Last fall, Aitan Goelman – the Director of Enforcement for the Commodity Futures Trading Commission (Commission) – made two interesting points that appear to be indicative of enforcement trends. Specifically, he stated that: (i) real deterrent of market manipulation requires putting people in jail and (ii) the CFTC is going to start trying cases before administrative law judges. Jean Eaglesham, “CFTC Turns Toward Administrative Judges,”The Wall Street Journal (Nov. 9, 2014).
At a minimum, these two points demonstrate the beat cop’s resolve to triage all available resources in order to ensure the sanctity of the swaps and futures markets. At the outside, they define a troubling scenario in which administrative law judges with no trading experience will determine whether complex trading was or was not for legitimate purposes. And together they mean the agency will be aggressively enforcing the Commodities Exchange Act and its own rules.

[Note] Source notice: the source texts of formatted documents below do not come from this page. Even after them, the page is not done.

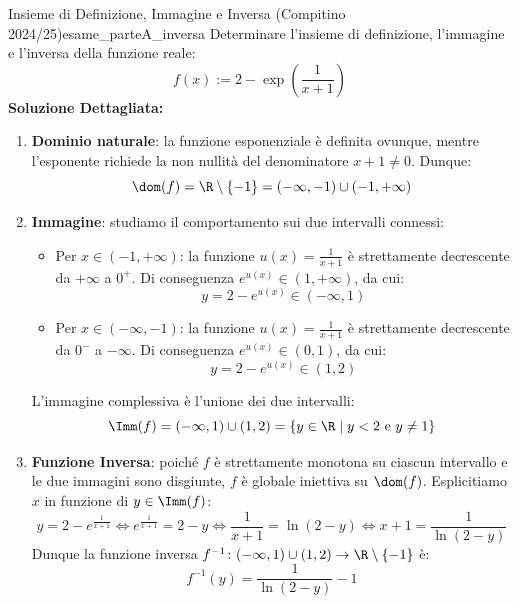 \begin{esempio}{Insieme di Definizione, Immagine e Inversa (Compitino 2024/25)}{esame_parteA_inversa}
Determinare l'insieme di definizione, l'immagine e l'inversa della funzione reale:
\[
    f(x) := 2 - \exp\left(\frac{1}{x+1}\right)
\]
\tcblower
\textbf{Soluzione Dettagliata:}
\begin{enumerate}
    \item \textbf{Dominio naturale}: la funzione esponenziale è definita ovunque, mentre l'esponente richiede la non nullità del denominatore $x+1 \neq 0$. Dunque:
    \[
        \dom(f) = \R \setminus \{-1\} = (-\infty, -1) \cup (-1, +\infty)
    \]
    \item \textbf{Immagine}: studiamo il comportamento sui due intervalli connessi:
    \begin{itemize}
        \item Per $x \in (-1, +\infty)$: la funzione $u(x) = \frac{1}{x+1}$ è strettamente decrescente da $+\infty$ a $0^+$.
        Di conseguenza $e^{u(x)} \in (1, +\infty)$, da cui:
        \[
            y = 2 - e^{u(x)} \in (-\infty, 1)
        \]
        \item Per $x \in (-\infty, -1)$: la funzione $u(x) = \frac{1}{x+1}$ è strettamente decrescente da $0^-$ a $-\infty$.
        Di conseguenza $e^{u(x)} \in (0, 1)$, da cui:
        \[
            y = 2 - e^{u(x)} \in (1, 2)
        \]
    \end{itemize}
    L'immagine complessiva è l'unione dei due intervalli:
    \[
        \Imm(f) = (-\infty, 1) \cup (1, 2) = \{y \in \R \mid y < 2 \text{ e } y \neq 1\}
    \]
    \item \textbf{Funzione Inversa}: poiché $f$ è strettamente monotona su ciascun intervallo e le due immagini sono disgiunte, $f$ è globale iniettiva su $\dom(f)$. Esplicitiamo $x$ in funzione di $y \in \Imm(f)$:
    \[
        y = 2 - e^{\frac{1}{x+1}} \iff e^{\frac{1}{x+1}} = 2 - y \iff \frac{1}{x+1} = \ln(2 - y) \iff x + 1 = \frac{1}{\ln(2 - y)}
    \]
    Dunque la funzione inversa $f^{-1} \colon (-\infty, 1) \cup (1, 2) \to \R \setminus \{-1\}$ è:
    \[
        f^{-1}(y) = \frac{1}{\ln(2 - y)} - 1
    \]
\end{enumerate}
\end{esempio}

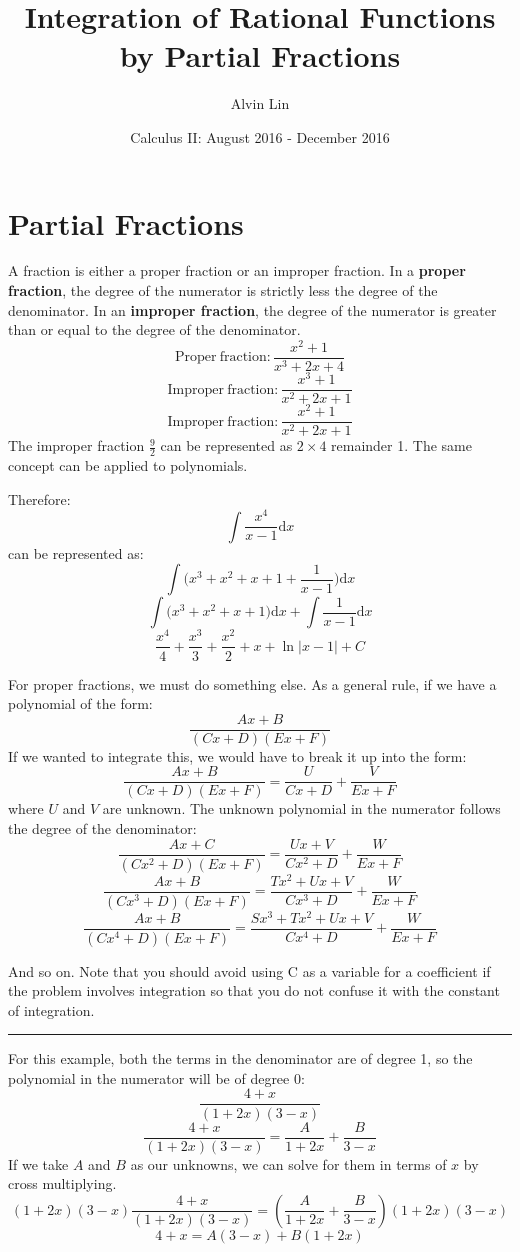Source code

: \documentclass[letterpaper, 12pt]{article}
\title{Integration of Rational Functions by Partial Fractions}
\author{Alvin Lin}
\date{Calculus II: August 2016 - December 2016}
\newcommand*{\diff}{\mathrm{d}}
\begin{document}
\maketitle

\section*{Partial Fractions}
A fraction is either a proper fraction or an improper fraction. In a
\textbf{proper fraction}, the degree of the numerator is strictly less the
degree of the denominator. In an \textbf{improper fraction}, the degree of
the numerator is greater than or equal to the degree of the denominator.
\[ \mathrm{Proper\ fraction}: \frac{x^{2}+1}{x^{3}+2x+4} \]
\[ \mathrm{Improper\ fraction}: \frac{x^{3}+1}{x^{2}+2x+1} \]
\[ \mathrm{Improper\ fraction}: \frac{x^{2}+1}{x^{2}+2x+1} \]
The improper fraction \( \frac{9}{2} \) can be represented as \( 2\times4 \)
remainder 1. The same concept can be applied to polynomials.
\begin{center}
\end{center}
Therefore:
\[ \int{\frac{x^{4}}{x-1}\diff{x}} \]
can be represented as:
\[ \int{\bigg(x^{3}+x^{2}+x+1+\frac{1}{x-1}\bigg)\diff{x}} \]
\[ \int{\bigg(x^{3}+x^{2}+x+1\bigg)\diff{x}}+\int{\frac{1}{x-1}\diff{x}} \]
\[ \frac{x^{4}}{4}+\frac{x^{3}}{3}+\frac{x^{2}}{2}+x+\ln|x-1|+C \]

For proper fractions, we must do something else. As a general rule, if we
have a polynomial of the form:
\[ \frac{Ax+B}{(Cx+D)(Ex+F)} \]
If we wanted to integrate this, we would have to break it up into the form:
\[ \frac{Ax+B}{(Cx+D)(Ex+F)} = \frac{U}{Cx+D}+\frac{V}{Ex+F} \]
where \( U \) and \( V \) are unknown. The unknown polynomial in the numerator
follows the degree of the denominator:
\[ \frac{Ax+C}{(Cx^{2}+D)(Ex+F)} = \frac{Ux+V}{Cx^{2}+D}+\frac{W}{Ex+F} \]
\[ \frac{Ax+B}{(Cx^{3}+D)(Ex+F)} =
   \frac{Tx^{2}+Ux+V}{Cx^{3}+D}+\frac{W}{Ex+F} \]
\[ \frac{Ax+B}{(Cx^{4}+D)(Ex+F)} =
   \frac{Sx^{3}+Tx^{2}+Ux+V}{Cx^{4}+D}+\frac{W}{Ex+F} \]
\begin{center}
  And so on. Note that you should avoid using C as a variable for a coefficient
  if the problem involves integration so that you do not confuse it with the
  constant of integration.
\end{center}

\noindent\rule{13.7cm}{0.4pt}

For this example, both the terms in the denominator are of degree 1, so
the polynomial in the numerator will be of degree 0:
\[ \frac{4+x}{(1+2x)(3-x)} \]
\[ \frac{4+x}{(1+2x)(3-x)} = \frac{A}{1+2x}+\frac{B}{3-x} \]
If we take \( A \) and \( B \) as our unknowns, we can solve for them in terms
of \( x \) by cross multiplying.
\[ (1+2x)(3-x)\frac{4+x}{(1+2x)(3-x)} =
   (\frac{A}{1+2x}+\frac{B}{3-x})(1+2x)(3-x) \]
\[ 4+x = A(3-x)+B(1+2x) \]
\end{document}
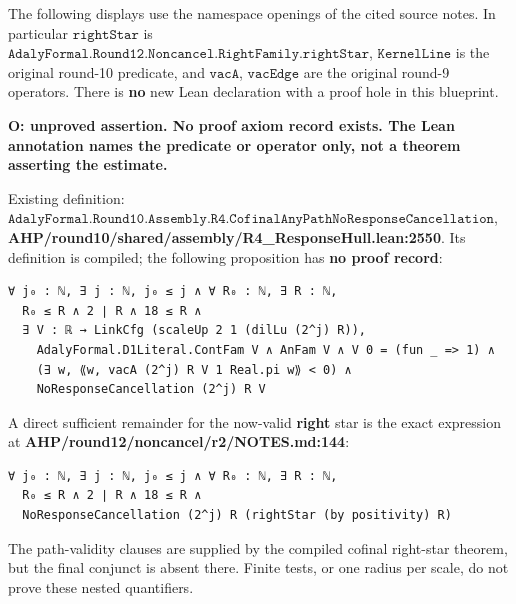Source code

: The following displays use the namespace openings of the cited source notes. In particular \(\texttt{rightStar}\) is \(\texttt{AdalyFormal.Round12.Noncancel.RightFamily.rightStar}\), \(\texttt{KernelLine}\) is the original round-10 predicate, and \(\texttt{vacA}\), \(\texttt{vacEdge}\) are the original round-9 operators. There is \textbf{no} new Lean declaration with a proof hole in this blueprint.



\begin{theorem}
\label{open-cofinal}
\textbf{O: unproved assertion. No proof axiom record exists. The Lean annotation names the predicate or operator only, not a theorem asserting the estimate.}

Existing definition: \(\texttt{AdalyFormal.Round10.Assembly.R4.CofinalAnyPathNoResponseCancellation}\), \textbf{AHP/round10/shared/assembly/R4\_ResponseHull.lean:2550}. Its definition is compiled; the following proposition has \textbf{no proof record}:



\begin{verbatim}
∀ j₀ : ℕ, ∃ j : ℕ, j₀ ≤ j ∧ ∀ R₀ : ℕ, ∃ R : ℕ,
  R₀ ≤ R ∧ 2 ∣ R ∧ 18 ≤ R ∧
  ∃ V : ℝ → LinkCfg (scaleUp 2 1 (dilLu (2^j) R)),
    AdalyFormal.D1Literal.ContFam V ∧ AnFam V ∧ V 0 = (fun _ => 1) ∧
    (∃ w, ⟪w, vacA (2^j) R V 1 Real.pi w⟫ < 0) ∧
    NoResponseCancellation (2^j) R V
\end{verbatim}


A direct sufficient remainder for the now-valid \textbf{right} star is the exact expression at \textbf{AHP/round12/noncancel/r2/NOTES.md:144}:



\begin{verbatim}
∀ j₀ : ℕ, ∃ j : ℕ, j₀ ≤ j ∧ ∀ R₀ : ℕ, ∃ R : ℕ,
  R₀ ≤ R ∧ 2 ∣ R ∧ 18 ≤ R ∧
  NoResponseCancellation (2^j) R (rightStar (by positivity) R)
\end{verbatim}


The path-validity clauses are supplied by the compiled cofinal right-star theorem, but the final conjunct is absent there. Finite tests, or one radius per scale, do not prove these nested quantifiers.


\end{theorem}


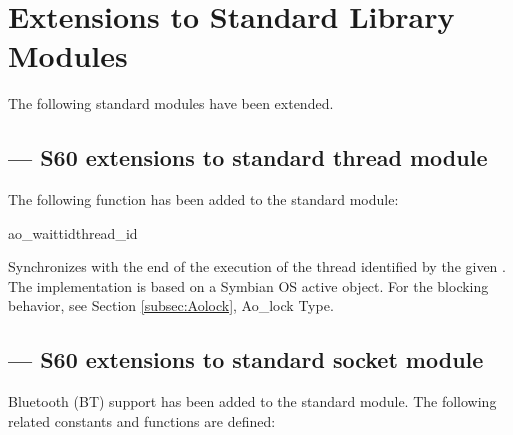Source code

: %
%
%

\section{Extensions to Standard Library Modules}
\label{extensions}

The following standard modules have been extended.

\subsection{ ---
  S60 extensions to standard thread module} 
\label{subsec:thread}


The following function has been added to the standard  
module:

\begin{funcdesc}{ao_waittid}{thread_id}

Synchronizes with the end of the execution of the thread identified by the given 
. The implementation is based on a Symbian OS active object. 
For the blocking behavior, see Section \ref{subsec:Aolock}, Ao_lock Type.

\end{funcdesc}

\subsection{ ---
  S60 extensions to standard socket module} 
\label{subsec:socket}


Bluetooth (BT) support has been added to the standard  
module. The following related constants and functions are defined:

We will examine each of these subjects in a two-part blog series:
Administrative law judges, revisited
Mr. Goelman also made it abundantly clear to the Wall Street Journal that the Division of Enforcement will, in order to stretch each dollar and provide a credible trial threat, begin trying cases before administrative law judges. The CFTC eliminated its administrative law judges in 2013 for budgetary reasons. And, reportedly, the CFTC does not intend to hire new ALJs. Instead, it will “borrow” ALJs, as needed, from the pool of ALJs across all federal agencies, through the program administered by the Administrative Law Judge Program Office in the Office of Personnel Management. At a recent ABA Panel, Mr. Goelman was reported as saying that the ALJs would be borrowed from the Securities and Exchange Commission.

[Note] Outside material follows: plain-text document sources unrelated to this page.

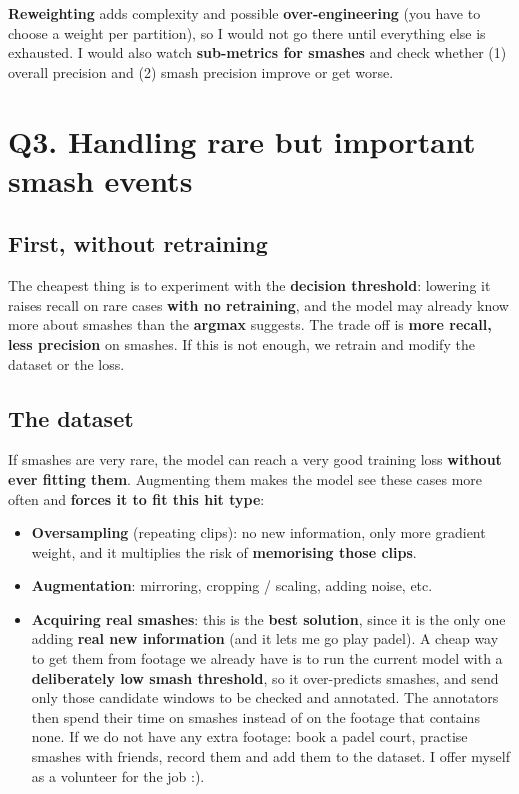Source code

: \documentclass[11pt,a4paper]{article}
\begin{document}
\textbf{Reweighting} adds complexity and possible \textbf{over-engineering} (you have to
choose a weight per partition), so I would not go there until everything else is exhausted.
I would also watch \textbf{sub-metrics for smashes} and check whether (1) overall precision
and (2) smash precision improve or get worse.

\section*{Q3. Handling rare but important smash events}

\subsection*{First, without retraining}

The cheapest thing is to experiment with the \textbf{decision threshold}: lowering it raises
recall on rare cases \textbf{with no retraining}, and the model may already know more about
smashes than the \textbf{argmax} suggests. The trade off is \textbf{more recall, less
precision} on smashes. If this is not enough, we retrain and modify the dataset or the loss.

\subsection*{The dataset}

If smashes are very rare, the model can reach a very good training loss \textbf{without ever
fitting them}. Augmenting them makes the model see these cases more often and \textbf{forces
it to fit this hit type}:

\begin{itemize}
  \item \textbf{Oversampling} (repeating clips): no new information, only more gradient
    weight, and it multiplies the risk of \textbf{memorising those clips}.
  \item \textbf{Augmentation}: mirroring, cropping / scaling, adding noise, etc.
  \item \textbf{Acquiring real smashes}: this is the \textbf{best solution}, since it is
    the only one adding \textbf{real new information} (and it lets me go play padel). A
    cheap way to get them from footage we already have is to run the current model with a
    \textbf{deliberately low smash threshold}, so it over-predicts smashes, and send only those
    candidate windows to be checked and annotated. The annotators then spend their time on
    smashes instead of on the footage that contains none. If we do not have any extra footage:
    book a padel court, practise smashes with friends, record them and add them to the dataset.
    I offer myself as a volunteer for the job :).
\end{itemize}
\end{document}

What does this mean for Division of Enforcement cases brought administratively? First and foremost, the office of the administrative law judges is, as required by the Administrative Procedures Act, separate and independent from the Division of Enforcement. Accordingly, even if the CFTC were to retain its own ALJs again, such judges would be expected to be independent (historically, the CFTC’s ALJs were even considered hostile to the Division of Enforcement). Of course, concerns about bias abound among practitioners before such courts. See id.; see alsoThe GEE Blog, “Reader Responds To Recent [Administrative] Law Judge Blog Post.” But those concerns – at least from a bias perspective – seem less pronounced when the CFTC is borrowing its judges from other agencies.

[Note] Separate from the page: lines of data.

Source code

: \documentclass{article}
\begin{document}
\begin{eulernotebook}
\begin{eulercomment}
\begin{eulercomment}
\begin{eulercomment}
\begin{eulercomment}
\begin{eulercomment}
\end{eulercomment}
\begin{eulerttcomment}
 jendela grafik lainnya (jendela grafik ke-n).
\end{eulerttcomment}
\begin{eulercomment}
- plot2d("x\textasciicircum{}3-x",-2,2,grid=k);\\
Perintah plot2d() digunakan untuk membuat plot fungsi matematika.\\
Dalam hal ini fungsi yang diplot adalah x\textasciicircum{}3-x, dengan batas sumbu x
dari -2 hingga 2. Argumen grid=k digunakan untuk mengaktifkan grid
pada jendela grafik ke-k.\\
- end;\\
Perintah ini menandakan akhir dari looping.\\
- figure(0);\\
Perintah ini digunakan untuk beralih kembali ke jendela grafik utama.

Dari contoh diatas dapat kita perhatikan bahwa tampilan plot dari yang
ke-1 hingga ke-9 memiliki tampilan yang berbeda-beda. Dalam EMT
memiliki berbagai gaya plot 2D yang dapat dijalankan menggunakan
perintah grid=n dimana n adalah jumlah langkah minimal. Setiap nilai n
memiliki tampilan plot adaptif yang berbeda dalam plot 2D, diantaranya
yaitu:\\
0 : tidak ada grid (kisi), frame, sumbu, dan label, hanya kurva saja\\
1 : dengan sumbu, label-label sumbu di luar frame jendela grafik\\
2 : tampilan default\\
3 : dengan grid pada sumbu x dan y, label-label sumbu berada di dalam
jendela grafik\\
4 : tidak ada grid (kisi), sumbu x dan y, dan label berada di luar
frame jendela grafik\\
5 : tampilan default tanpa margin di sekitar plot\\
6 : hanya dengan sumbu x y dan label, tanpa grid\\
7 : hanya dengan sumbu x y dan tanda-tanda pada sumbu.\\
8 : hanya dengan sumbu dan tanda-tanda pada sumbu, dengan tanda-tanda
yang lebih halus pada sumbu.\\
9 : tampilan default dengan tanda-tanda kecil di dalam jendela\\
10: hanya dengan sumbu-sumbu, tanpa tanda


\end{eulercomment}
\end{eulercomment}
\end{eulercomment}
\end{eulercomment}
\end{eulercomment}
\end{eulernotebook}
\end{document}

Next, defendants can expect to have less access to discovery in administrative proceedings. Unlike the Securities and Exchange Commission, which has a requirement that an order be issued within 300 days of the Order Instituting Proceedings (17 C.F.R. § 201.360(2)), the CFTC has no such rocket-docket requirement. Yet, discovery is constrained compared to what is allowed in federal court. For instance, depositions are only allowed to preserve trial testimony from unavailable witnesses. 17 C.F.R. § 10.44(a). Discovery is generally limited to an exchange of expected trial exhibits – with limited ability to obtain discovery from third parties only by court consent. Id. at §§ 10.42 & 10.68.
In addition, appellate review is effectively limited. To begin with, the first layer of appellate review is by the Commission itself. The Commission does not review de novo the ALJ’s factual findings—instead determining only whether “substantial evidence” supports such conclusions. Dohmen-Ramirez v. Comm. Fut. Tr. Comm’n, 837 F.2d 847, 856 (9th Cir. 1987). Furthermore, an ALJ’s credibility determinations are given “great deference” and are generally upheld unless “inherently incredible or patently unreasonable.” See id. Then, an appellate court reviews the Commission’s factual findings on a deferential basis, as well. See id. Furthermore, although an appellate court will “review de novo an ALJ’s findings of law, [it will] afford deference to an agency’s reasonable construction of statutes” and agency rules. McNatt v. Apfel, 201 F.3d 1084, 1087 (9th Cir. 2000). Accordingly, the factual determinations by an ALJ and the legal determinations by the CFTC will often be the final word.
One can question whether rulemaking by litigation is, ultimately, effective. See Stuart Shapiro, “Agency Oversight As ‘Whac-A-Mole:’ The Challenge of Restricting Agency Use Of Non-Legislative Rules,” 37 Harvard J. of Law & Pol. No. 2, 523 & 528-530 (“case-by-case enforcement produces laws that are often vague and contradictory”). Certainly, the CFTC ran into difficulties with enforcement through administrative hearings in its previous go-round. See Return to Admin Court (quoting former Division of Enforcement Chief Trial Counsel Ken McCracken). Yet, now, resorting to administrative law judges certainly firmly establishes the agency’s intent to aggressively enforce the Commodities Exchange Act and its own rules, despite its slim budget. Whether the CFTC will be more effective in its efforts this time remains to be seen.